Welcoming Llama Guard 4 on Hugging Face Hub

Overview

Meta has released Llama Guard 4, a 12-billion-parameter dense multimodal safety classifier, along with two new Llama Prompt Guard 2 models (86M and 22M parameters). Published on the Hugging Face Hub on 29 April 2025, this release represents a meaningful defensive advancement for teams deploying large language and vision models in production environments. The models are designed to sit as guard layers around LLM pipelines, screening both user inputs and model-generated outputs for unsafe or policy-violating content.

The release is particularly notable because it directly addresses two of the most persistent adversarial threats facing deployed LLMs: jailbreak attempts via crafted image and text prompts, and prompt injection attacks intended to manipulate model behaviour.

Technical Analysis

Llama Guard 4 is pruned from Meta’s Llama 4 Scout model, converting its Mixture-of-Experts architecture into a dense feedforward model by retaining only the shared expert weights and discarding all routed experts and router layers. This yields a single-GPU-deployable model (24 GB VRAM) without additional pre-training, leveraging Scout’s pre-trained representations.

The model classifies inputs and outputs across 14 hazard categories from the MLCommons taxonomy, including violent crimes, child sexual exploitation, hate speech, elections interference, and code interpreter abuse. Crucially, the active category list is configurable at inference time, giving operators control over their moderation surface.

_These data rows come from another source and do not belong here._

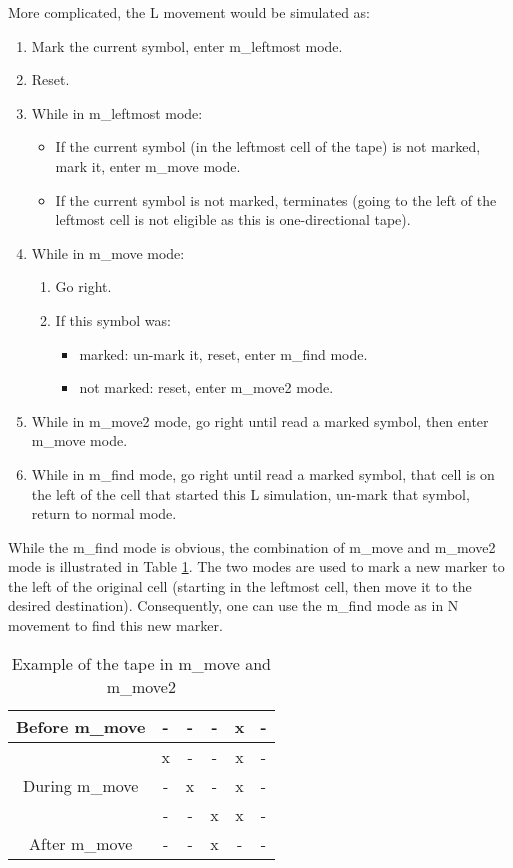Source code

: \documentclass{article}
\begin{document}
More complicated, the L movement would be simulated as:
\begin{enumerate}
    \item Mark the current symbol, enter m\_leftmost mode.
    \item Reset.
    \item While in m\_leftmost mode:
        \begin{itemize}
            \item If the current symbol (in the leftmost cell of the tape) is not marked, mark it, enter m\_move mode.
            \item If the current symbol is not marked, terminates (going to the left of the leftmost cell is not eligible as this is one-directional tape).
        \end{itemize}
    \item While in m\_move mode:
        \begin{enumerate}
            \item Go right.
            \item If this symbol was:
                \begin{itemize}
                    \item marked: un-mark it, reset, enter m\_find mode.
                    \item not marked: reset, enter m\_move2 mode.
                \end{itemize}
        \end{enumerate}
    \item While in m\_move2 mode, go right until read a marked symbol, then enter m\_move mode.
    \item While in m\_find mode, go right until read a marked symbol, that cell is on the left of the cell that started this L simulation, un-mark that symbol, return to normal mode.
\end{enumerate}

While the m\_find mode is obvious, the combination of m\_move and m\_move2 mode is illustrated in Table \ref{table:m_move}. The two modes are used to mark a new marker to the left of the original cell (starting in the leftmost cell, then move it to the desired destination). Consequently, one can use the m\_find mode as in N movement to find this new marker.

\begin{table}
\centering
\begin{tabular}{ |c|c|c|c|c|c }
 \hline
  Before m\_move & - & - & - & x & - \\
 \hline
  \multirow{3}{4em}{During m\_move} & x & - & - & x & - \\
 \cline{2-6}
  & - & x & - & x & - \\
 \cline{2-6}
  & - & - & x & x & - \\
 \hline
  After m\_move & - & - & x & - & - \\
 \hline
\end{tabular}
\caption{Example of the tape in m\_move and m\_move2}
\label{table:m_move}
\end{table}
\end{document}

Performance improvements over Llama Guard 3 are most pronounced in multi-image scenarios (+20% recall, +17% F1), reflecting the growing attack surface of multimodal models. Text-only English performance also improved (+4% recall, +8% F1), though at a slight cost in false positive rate (+3%).

The companion Llama Prompt Guard 2 classifiers are purpose-built for prompt injection and jailbreak detection at a fraction of the compute cost, making them suitable for high-throughput screening at the ingress layer.

Framework Mapping

AML.T0054 (LLM Jailbreak): Llama Guard 4 directly targets adversarial image and text prompts crafted to bypass LLM safety constraints.
AML.T0051 (LLM Prompt Injection): Prompt Guard 2 models are explicitly designed to detect prompt injection attacks.
AML.T0043 (Craft Adversarial Data): The model’s multimodal capability addresses adversarially crafted image inputs designed to elicit unsafe outputs.
LLM01 (Prompt Injection) / LLM02 (Insecure Output Handling): The dual input/output filtering architecture directly mitigates both categories.
LLM09 (Overreliance): Teams should avoid treating Llama Guard 4 as a complete safety solution; it is one layer in a defence-in-depth strategy.

Impact Assessment

Organisations deploying open-source LLMs without robust guardrail layers face meaningful risk from jailbreak and prompt injection exploitation. The multimodal expansion of attack surfaces — particularly multi-image inputs — increases risk for vision-capable deployments. Llama Guard 4’s availability as an open, configurable model lowers the barrier for smaller teams to implement production-grade moderation.

Mitigation & Recommendations

Deploy Llama Guard 4 as both an input pre-filter and output post-filter in any production LLM pipeline handling untrusted user inputs.
Use Llama Prompt Guard 2 (22M or 86M) for low-latency first-pass prompt injection screening before routing to the primary model.
Configure hazard categories explicitly rather than relying on defaults — align category coverage with your specific regulatory and use-case threat model.
Do not treat any single guardrail as sufficient; combine with rate limiting, system prompt hardening, and output monitoring.
Monitor false positive rates in production, particularly for multilingual and multimodal inputs where model performance is lower.